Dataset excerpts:
=-=-=-=-=
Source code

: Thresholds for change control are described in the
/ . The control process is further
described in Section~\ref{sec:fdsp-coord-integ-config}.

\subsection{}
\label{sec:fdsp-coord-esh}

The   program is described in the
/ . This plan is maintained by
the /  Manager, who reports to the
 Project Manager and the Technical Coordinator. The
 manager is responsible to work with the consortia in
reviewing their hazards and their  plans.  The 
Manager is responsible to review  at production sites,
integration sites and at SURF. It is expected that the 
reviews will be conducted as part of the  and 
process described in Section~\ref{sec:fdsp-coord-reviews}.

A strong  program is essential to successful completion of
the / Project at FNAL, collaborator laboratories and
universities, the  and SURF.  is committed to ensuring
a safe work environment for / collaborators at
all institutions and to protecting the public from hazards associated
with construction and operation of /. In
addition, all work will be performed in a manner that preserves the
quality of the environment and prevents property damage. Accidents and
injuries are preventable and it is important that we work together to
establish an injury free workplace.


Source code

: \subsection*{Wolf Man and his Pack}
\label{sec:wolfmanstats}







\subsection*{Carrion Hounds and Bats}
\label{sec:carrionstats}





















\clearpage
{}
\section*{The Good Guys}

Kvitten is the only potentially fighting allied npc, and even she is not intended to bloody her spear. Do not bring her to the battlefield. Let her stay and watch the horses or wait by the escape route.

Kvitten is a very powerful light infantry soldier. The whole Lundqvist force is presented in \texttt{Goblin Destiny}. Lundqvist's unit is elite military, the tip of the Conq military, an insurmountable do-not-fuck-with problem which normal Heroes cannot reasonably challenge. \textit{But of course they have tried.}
=-=-=-=-=
### [Problem description]
The full set of entries should appear again, unchanged, line by line.

### [Your response]
Source code

: Thresholds for change control are described in the
/ . The control process is further
described in Section~\ref{sec:fdsp-coord-integ-config}.

\subsection{}
\label{sec:fdsp-coord-esh}

The   program is described in the
/ . This plan is maintained by
the /  Manager, who reports to the
 Project Manager and the Technical Coordinator. The
 manager is responsible to work with the consortia in
reviewing their hazards and their  plans.  The 
Manager is responsible to review  at production sites,
integration sites and at SURF. It is expected that the 
reviews will be conducted as part of the  and 
process described in Section~\ref{sec:fdsp-coord-reviews}.

A strong  program is essential to successful completion of
the / Project at FNAL, collaborator laboratories and
universities, the  and SURF.  is committed to ensuring
a safe work environment for / collaborators at
all institutions and to protecting the public from hazards associated
with construction and operation of /. In
addition, all work will be performed in a manner that preserves the
quality of the environment and prevents property damage. Accidents and
injuries are preventable and it is important that we work together to
establish an injury free workplace.


Source code

: \subsection*{Wolf Man and his Pack}
\label{sec:wolfmanstats}







\subsection*{Carrion Hounds and Bats}
\label{sec:carrionstats}





















\clearpage
{}
\section*{The Good Guys}

Kvitten is the only potentially fighting allied npc, and even she is not intended to bloody her spear. Do not bring her to the battlefield. Let her stay and watch the horses or wait by the escape route.

Kvitten is a very powerful light infantry soldier. The whole Lundqvist force is presented in \texttt{Goblin Destiny}. Lundqvist's unit is elite military, the tip of the Conq military, an insurmountable do-not-fuck-with problem which normal Heroes cannot reasonably challenge. \textit{But of course they have tried.}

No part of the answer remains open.